Bereits der 70. Geburtstag sowie auch spätere Geburtstage des Reichskanzlers wurden in Marburg offiziell gefeiert.
Bauplanung
1900-1901
Die Studentenschaft Marburg regte bereits Ende 1900/Anfang 1901 den Bau einer Bismarcksäule an. Am 29.01.1901 entschied man sich, den von der deutschen Studentenschaft preisgekrönten Entwurf "Götterdämmerung" des Architekten Wilhelm Kreis in Marburg auszuführen.
Finanziert wurde der Turm samt Grundstück zunächst durch Beiträge der Studenten. Durch die Abgaben der inkorporierten Studenten sollten jährlich etwa 2.000 Mark eingesammelt werden. Auch die akademischen Lehrer unterstützen das Turmprojekt durch Spendenbeiträge. Später wurde durch Spendenaufrufe auch das Bürgertum einbezogen.
Das Aufstellen von Spendenbüchsen und öffentliche Sammlungen waren Anfang 1901 vom Oberpräsidium der Provinz Hessen-Nassau zunächst abgelehnt worden, da erst das Einvernehmen der Behörden sowie ein geeigneter Bauplatz nachgewiesen werden sollten.
Der zum Zweck der Errichtung der Bismarcksäule gebildete Studentenausschuss wandte sich an den Beigeordneten und stellvertretenden Bürgermeister Friedrich Siebert (1831-1918), der den Kontakt zum Magistrat herstellte und einen möglichen Bauplatz für den Bismarckturm vorschlug. Er empfahl einen Platz auf dem Lahnberg, auf dem früher Gedächtnisfeuer an die Völkerschlacht bei Leipzig (1813) und Sedanfeuer (Erinnerung an die Schlacht von Sedan 1870) entzündet worden waren.

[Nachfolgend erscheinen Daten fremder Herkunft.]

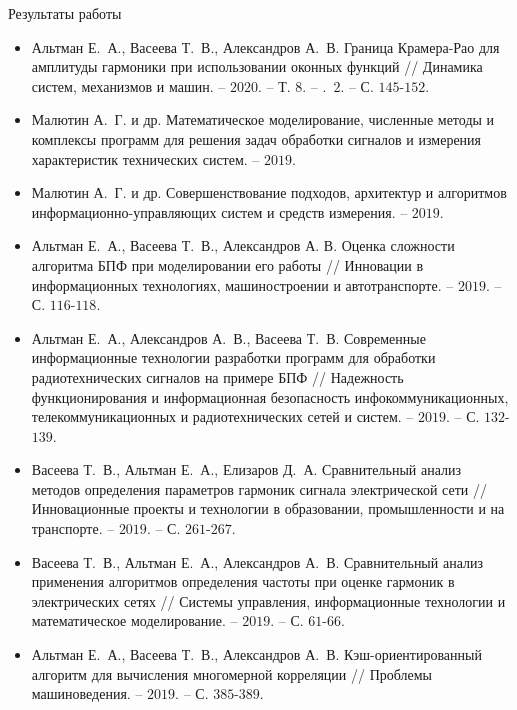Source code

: \begin{frame}{Результаты работы}
\scriptsize{
\begin{itemize}
	\item Альтман Е.~А., Васеева Т.~В., Александров А.~В. Граница Крамера-Рао для амплитуды гармоники при использовании оконных функций // Динамика систем, механизмов и машин. – $2020$. – Т. $8$. – \textnumero.~$2$. – С. $145$-$152$.
	
	\item Малютин А.~Г. и др. Математическое моделирование, численные методы и комплексы программ для решения задач обработки сигналов и измерения характеристик технических систем. – $2019$.
	
	\item  Малютин А.~Г. и др. Совершенствование подходов, архитектур и алгоритмов информационно-управляющих систем и средств измерения. – $2019$.
		
	\item Альтман Е.~А., Васеева Т.~В., Александров А. В. Оценка сложности алгоритма БПФ при моделировании его работы // Инновации в информационных технологиях, машиностроении и автотранспорте. – $2019$. – С. $116$-$118$.
	
	
	\item Альтман Е.~А., Александров А.~В., Васеева Т.~В. Современные информационные технологии разработки программ для обработки радиотехнических сигналов на примере БПФ // Надежность функционирования и информационная безопасность инфокоммуникационных, телекоммуникационных и радиотехнических сетей и систем. – $2019$. – С. $132$-$139$.
	
	\item Васеева Т.~В., Альтман Е.~А., Елизаров Д.~А. Сравнительный анализ методов определения параметров гармоник сигнала электрической сети // Инновационные проекты и технологии в образовании, промышленности и на транспорте. – $2019$. – С. $261$-$267$.

	\item Васеева Т.~В., Альтман Е.~А., Александров А.~В. Сравнительный анализ применения алгоритмов определения частоты при оценке гармоник в электрических сетях // Системы управления, информационные технологии и математическое моделирование. – $2019$. – С. $61$-$66$.

	\item Альтман Е.~А., Васеева Т.~В., Александров А.~В. Кэш-ориентированный алгоритм для вычисления многомерной корреляции // Проблемы машиноведения. – $2019$. – С. $385$-$389$.
\end{itemize}}
\end{frame}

Am 23.05.1901 führte F. Siebert mit Vertretern der Studentenschaft eine Ortsbegehung durch und schlug dabei vor, den ausgewählten, 10,2 Ar großen Acker „Am Kaff“ auf dem Lahnberg vom Rentner W. Römheldt zum Preis von 400 Mark zu kaufen. Ein wichtiges Auswahlkriterium war die Größe des Platzes. Dieser sollte für Fuhrwerke, für große Fackelträger-Aufzüge und "Fäßchenpartien" geeignet sein. Zudem war ein offenes Gelände auf einer Anhöhe wichtig, um den Feuerschein auf dem Turmkopf nebst Fackeln weithin sichtbar zu machen. Die Studentenvertreter waren mit diesem Vorschlag einverstanden, die Stadtverordnetenversammlung stimmte dem Beschluss am 11.06.1901 zu.
Der Bauplatz des Bismarckturmes war 9 m x 22 m groß, die Pachtfläche betrug 0,0198 ha.
Am 11.07.1901 wandte sich der Studentenausschuss nach Klärung der Standortfrage des Turmes erneut bezüglich der Erlaubnis von Spendensammlungen an das Oberpräsidium in Kassel.
Die Baukosten wurden vom Regierungspräsidenten auf 12.000 – 15.000 Mark geschätzt, der zudem die Errichtung der Bismarcksäule für finanziell gesichert hielt. Die Genehmigung zur Durchführung von öffentlichen Sammlungen "in geeigneten Lokalen" erteilte der Oberpräsident am 17.08.1901.
Zudem legten die Marburger Korporationen fest, dass jedes aktive Mitglied im Semester eine halbe Mark spenden sollte. Die Kassenführung übernahm die Studentenverbindung Frankonia.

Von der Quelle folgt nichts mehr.